Pareidolia is finding recognizable images in random shapes and patterns (think cloud watching or the man on the moon) and it comes naturally to some. For others, who say they don’t think that way, it can be learned.
Creativity is certainly most associated with artists but don’t let that stop you from learning and utilizing its magic qualities. The more creatively you view your world, the more “mind-flexible” you become. The more you explore past what you know, the more expansive life becomes.
I recently read an article by James Clear about Mental Models. (James writes about habits, health and creativity. Check him out here.) The article was about the physicist Richard Reynman and how he was known for his ability to solve problems that no one else could. One of the reasons was because Richard had developed a mental model (a way of looking at the world) that was a unique. Therefore, when his contemporaries were stuck on a formula (because they were all trying to solve it with the same mental models - the same way of looking at the problem), Richard consistently peered through a different lens and was able to identify and solve the mysteries.
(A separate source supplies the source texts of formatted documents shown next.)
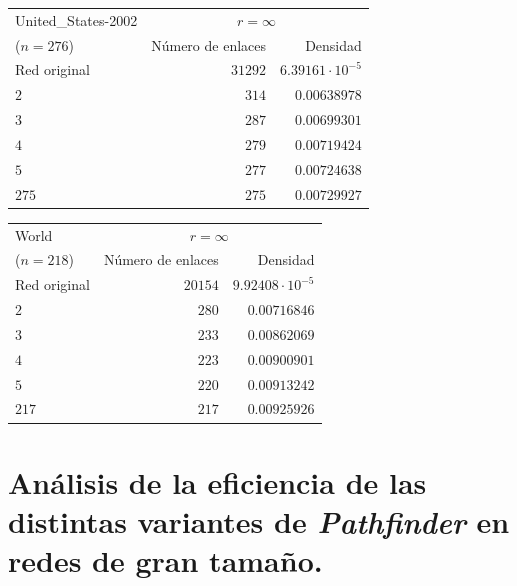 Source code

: \documentclass[10pt,a4paper,spanish]{article}
\numberwithin{equation}{section} %
\numberwithin{figure}{section} %
\numberwithin{table}{section} %
\begin{document}
\begin{tabular}{lrr}
\hline
 United\_States-2002 & \multicolumn{2}{c}{$r = \infty$} \\
($n=276$)   &   Número de enlaces &    Densidad \\
\hline
 Red original                     &               $31292$ & $6.39161 \cdot 10^{-5}$ \\
 $2$                                &                 $314$ & $0.00638978$  \\
 $3$                                &                 $287$ & $0.00699301$  \\
 $4$                                &                 $279$ & $0.00719424$  \\
 $5$                                &                 $277$ & $0.00724638$  \\
 $275$                              &                 $275$ & $0.00729927$  \\
\hline
\end{tabular}


\begin{tabular}{lrr}
\hline
 World & \multicolumn{2}{c}{$r = \infty$} \\
($n=218$)   &   Número de enlaces &    Densidad \\
\hline
 Red original        &               $20154$ & $9.92408 \cdot 10^{-5}$ \\
 $2$                   &                 $280$ & $0.00716846$  \\
 $3$                   &                 $233$ & $0.00862069$  \\
 $4$                   &                 $223$ & $0.00900901$  \\
 $5$                   &                 $220$ & $0.00913242$  \\
 $217$                 &                 $217$ & $0.00925926$  \\
\hline
\end{tabular}


\section{Análisis de la eficiencia de las distintas variantes de \textit{Pathfinder} en redes de gran tamaño.}
\end{document}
"If you read all the same books that your peers read then you’ll all have the same thoughts." James Clear
So, you know what? The next time your kid (or you) spills some milk, take a look at it before you sweep in and sop it up. In fact, ask your child what s/he sees. React not to what you already "know" but think about what could possibly "be". Your child will be enchanted watching you having fun. What a different mental model than the crisis-mode, time out and exasperated sigh.
The Pareidolia Project guides you through re-thinking what you see. It helps you shake up your assumptions and dust off your curiosity. Practice seeing things through a different lens; it’s a great way to build a mental model or two.